His first post after the war was as a radio journalist, before he joined the staff of The Observer in 1949. Initially, he worked in the foreign affairs office of the newspaper, becoming assistant literary editor in 1950 and literary editor in 1952.

As literary editor of The Observer, Kilmartin commissioned reviews from Anthony Burgess beginning in 1960 and from Martin Amis in the early 1970s.

==Translation and Proust==
Kilmartin began to work as a translator from French with the major works of Henry de Montherlant: The Bachelors, The Girls, The Boys, and Chaos and Night. He also translated works by Malraux and Françoise Sagan.

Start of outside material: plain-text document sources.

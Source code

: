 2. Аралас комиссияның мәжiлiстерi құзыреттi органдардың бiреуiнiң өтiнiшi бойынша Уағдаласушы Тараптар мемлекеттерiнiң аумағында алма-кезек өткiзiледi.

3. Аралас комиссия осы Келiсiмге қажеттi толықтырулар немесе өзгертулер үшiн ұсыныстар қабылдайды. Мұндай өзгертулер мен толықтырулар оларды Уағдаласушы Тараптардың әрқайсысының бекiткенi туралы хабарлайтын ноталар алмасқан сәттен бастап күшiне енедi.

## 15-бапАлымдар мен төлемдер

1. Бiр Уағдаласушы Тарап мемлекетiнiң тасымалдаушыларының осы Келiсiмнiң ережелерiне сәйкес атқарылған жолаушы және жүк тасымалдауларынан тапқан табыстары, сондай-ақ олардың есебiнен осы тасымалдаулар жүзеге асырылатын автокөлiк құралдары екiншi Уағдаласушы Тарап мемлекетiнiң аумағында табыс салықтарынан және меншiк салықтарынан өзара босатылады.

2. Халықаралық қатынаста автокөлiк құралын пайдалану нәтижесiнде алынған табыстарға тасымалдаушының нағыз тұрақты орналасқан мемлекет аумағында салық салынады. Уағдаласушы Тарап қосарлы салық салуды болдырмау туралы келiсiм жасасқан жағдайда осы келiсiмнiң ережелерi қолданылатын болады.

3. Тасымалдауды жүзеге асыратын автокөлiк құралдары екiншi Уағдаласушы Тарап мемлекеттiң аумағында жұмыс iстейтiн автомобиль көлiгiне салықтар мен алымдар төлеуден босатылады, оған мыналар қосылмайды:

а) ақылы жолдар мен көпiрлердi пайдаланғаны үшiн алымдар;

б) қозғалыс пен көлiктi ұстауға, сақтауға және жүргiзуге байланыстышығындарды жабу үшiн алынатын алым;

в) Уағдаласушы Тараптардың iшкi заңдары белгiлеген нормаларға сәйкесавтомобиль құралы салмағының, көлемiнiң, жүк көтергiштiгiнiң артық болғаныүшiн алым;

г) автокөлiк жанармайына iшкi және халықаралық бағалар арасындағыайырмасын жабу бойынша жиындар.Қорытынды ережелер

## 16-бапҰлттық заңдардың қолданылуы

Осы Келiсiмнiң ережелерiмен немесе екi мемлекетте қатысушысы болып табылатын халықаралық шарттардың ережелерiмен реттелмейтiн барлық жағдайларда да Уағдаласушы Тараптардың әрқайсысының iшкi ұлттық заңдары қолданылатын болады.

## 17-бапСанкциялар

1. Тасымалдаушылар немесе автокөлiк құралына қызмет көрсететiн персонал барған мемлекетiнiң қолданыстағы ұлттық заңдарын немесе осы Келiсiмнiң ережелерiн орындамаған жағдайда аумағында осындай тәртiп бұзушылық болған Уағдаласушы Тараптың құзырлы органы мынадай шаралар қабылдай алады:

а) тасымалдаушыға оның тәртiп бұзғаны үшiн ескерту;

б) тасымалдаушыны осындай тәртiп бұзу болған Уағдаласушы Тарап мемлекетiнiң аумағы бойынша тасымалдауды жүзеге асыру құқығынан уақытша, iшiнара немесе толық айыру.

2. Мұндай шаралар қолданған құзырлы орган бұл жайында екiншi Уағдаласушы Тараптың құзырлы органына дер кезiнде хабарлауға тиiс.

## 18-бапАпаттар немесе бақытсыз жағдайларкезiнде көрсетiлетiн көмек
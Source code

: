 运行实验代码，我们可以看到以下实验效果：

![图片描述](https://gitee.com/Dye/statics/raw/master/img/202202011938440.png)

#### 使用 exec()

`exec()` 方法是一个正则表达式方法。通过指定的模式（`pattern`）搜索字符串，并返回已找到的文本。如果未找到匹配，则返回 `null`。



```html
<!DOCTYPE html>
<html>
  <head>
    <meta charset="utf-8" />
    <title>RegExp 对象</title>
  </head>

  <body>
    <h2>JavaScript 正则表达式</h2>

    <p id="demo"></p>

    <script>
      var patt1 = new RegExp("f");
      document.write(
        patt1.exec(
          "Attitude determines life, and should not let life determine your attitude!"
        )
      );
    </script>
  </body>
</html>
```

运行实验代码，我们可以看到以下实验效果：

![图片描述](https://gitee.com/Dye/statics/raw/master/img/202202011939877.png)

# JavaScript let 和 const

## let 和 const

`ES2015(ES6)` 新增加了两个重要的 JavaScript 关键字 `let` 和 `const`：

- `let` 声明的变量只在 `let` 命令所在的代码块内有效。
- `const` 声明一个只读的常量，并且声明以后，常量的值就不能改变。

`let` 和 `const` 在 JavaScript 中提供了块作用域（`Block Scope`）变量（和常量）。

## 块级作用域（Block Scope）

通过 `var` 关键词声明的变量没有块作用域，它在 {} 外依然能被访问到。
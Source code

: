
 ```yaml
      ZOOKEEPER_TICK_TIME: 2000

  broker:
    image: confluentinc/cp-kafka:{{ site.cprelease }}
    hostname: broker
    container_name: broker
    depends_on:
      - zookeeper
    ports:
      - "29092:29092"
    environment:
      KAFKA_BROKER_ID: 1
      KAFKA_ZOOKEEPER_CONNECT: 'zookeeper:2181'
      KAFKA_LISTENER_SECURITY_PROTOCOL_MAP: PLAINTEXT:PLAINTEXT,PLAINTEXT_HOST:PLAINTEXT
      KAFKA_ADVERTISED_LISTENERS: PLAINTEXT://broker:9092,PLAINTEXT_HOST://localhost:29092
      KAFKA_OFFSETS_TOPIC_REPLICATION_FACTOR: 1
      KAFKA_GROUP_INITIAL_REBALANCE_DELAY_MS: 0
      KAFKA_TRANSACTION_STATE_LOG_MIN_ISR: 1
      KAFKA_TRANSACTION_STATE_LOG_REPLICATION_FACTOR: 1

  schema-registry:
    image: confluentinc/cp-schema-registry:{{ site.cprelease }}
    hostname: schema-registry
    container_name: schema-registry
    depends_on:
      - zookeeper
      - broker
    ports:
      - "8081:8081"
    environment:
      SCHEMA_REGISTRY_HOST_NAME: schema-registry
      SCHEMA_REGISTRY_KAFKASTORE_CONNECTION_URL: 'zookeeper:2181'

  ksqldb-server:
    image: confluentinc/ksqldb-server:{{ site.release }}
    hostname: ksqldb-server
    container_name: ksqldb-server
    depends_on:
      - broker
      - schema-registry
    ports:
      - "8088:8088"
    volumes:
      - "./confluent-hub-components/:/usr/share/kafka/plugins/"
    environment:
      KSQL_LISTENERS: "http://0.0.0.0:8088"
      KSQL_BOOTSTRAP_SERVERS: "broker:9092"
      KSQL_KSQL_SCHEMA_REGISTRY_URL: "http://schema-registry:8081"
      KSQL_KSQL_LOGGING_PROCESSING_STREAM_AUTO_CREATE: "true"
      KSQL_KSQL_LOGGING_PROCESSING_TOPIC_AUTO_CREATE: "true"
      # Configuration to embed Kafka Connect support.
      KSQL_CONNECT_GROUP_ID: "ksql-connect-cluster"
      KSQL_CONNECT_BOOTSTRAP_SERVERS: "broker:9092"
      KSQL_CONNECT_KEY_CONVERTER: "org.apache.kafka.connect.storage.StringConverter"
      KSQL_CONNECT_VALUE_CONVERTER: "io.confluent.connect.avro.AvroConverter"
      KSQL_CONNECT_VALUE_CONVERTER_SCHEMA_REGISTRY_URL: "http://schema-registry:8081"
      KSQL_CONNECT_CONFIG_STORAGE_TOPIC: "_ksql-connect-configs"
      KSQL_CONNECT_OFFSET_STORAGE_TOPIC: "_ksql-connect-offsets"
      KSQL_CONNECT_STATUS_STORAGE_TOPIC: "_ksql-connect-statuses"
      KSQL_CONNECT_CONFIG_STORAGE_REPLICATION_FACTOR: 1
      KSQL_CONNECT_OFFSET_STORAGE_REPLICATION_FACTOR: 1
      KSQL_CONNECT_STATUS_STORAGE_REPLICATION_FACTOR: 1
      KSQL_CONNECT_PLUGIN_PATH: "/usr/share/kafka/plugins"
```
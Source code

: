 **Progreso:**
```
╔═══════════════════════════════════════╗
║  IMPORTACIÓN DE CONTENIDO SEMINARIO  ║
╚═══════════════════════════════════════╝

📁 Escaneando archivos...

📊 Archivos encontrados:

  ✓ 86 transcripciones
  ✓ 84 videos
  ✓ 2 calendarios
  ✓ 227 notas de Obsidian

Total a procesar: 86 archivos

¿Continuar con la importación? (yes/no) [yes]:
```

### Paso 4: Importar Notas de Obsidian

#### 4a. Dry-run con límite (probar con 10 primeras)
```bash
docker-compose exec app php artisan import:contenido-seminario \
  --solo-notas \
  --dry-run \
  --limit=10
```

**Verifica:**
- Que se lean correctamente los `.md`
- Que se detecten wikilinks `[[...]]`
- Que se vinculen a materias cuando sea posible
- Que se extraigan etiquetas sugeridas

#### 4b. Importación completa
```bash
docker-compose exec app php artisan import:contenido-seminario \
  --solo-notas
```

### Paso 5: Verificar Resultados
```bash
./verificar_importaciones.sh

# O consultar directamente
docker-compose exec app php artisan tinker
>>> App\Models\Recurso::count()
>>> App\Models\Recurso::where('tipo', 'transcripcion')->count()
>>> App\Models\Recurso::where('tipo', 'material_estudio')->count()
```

The revision of the Scott Moncrieff translation of Proust's Remembrance of Things Past by Kilmartin was published in 1981. He compiled a comprehensive Reader's Guide to the Remembrance of Things Past (1983). The Guide comprises four separate indices: an index of characters in the Remembrance; an index of actual persons; an index of places; and an index of themes. The reader is thus enabled to locate almost any reference, such as Hector Berlioz, or The Arabian Nights, or Madame Verdurin in any particular scene or setting, or Versailles. The volume and page numbers are keyed to the 3-volume Remembrance of Things Past of 1981, translated by Scott Moncrieff and revised by Kilmartin. The Guide's volume and page references were revised for inclusion as "A Guide to Proust" in the 6-volume edition of the 1992 Moncrieff-Kilmartin-D. J. Enright translation newly entitled "In Search of Lost Time".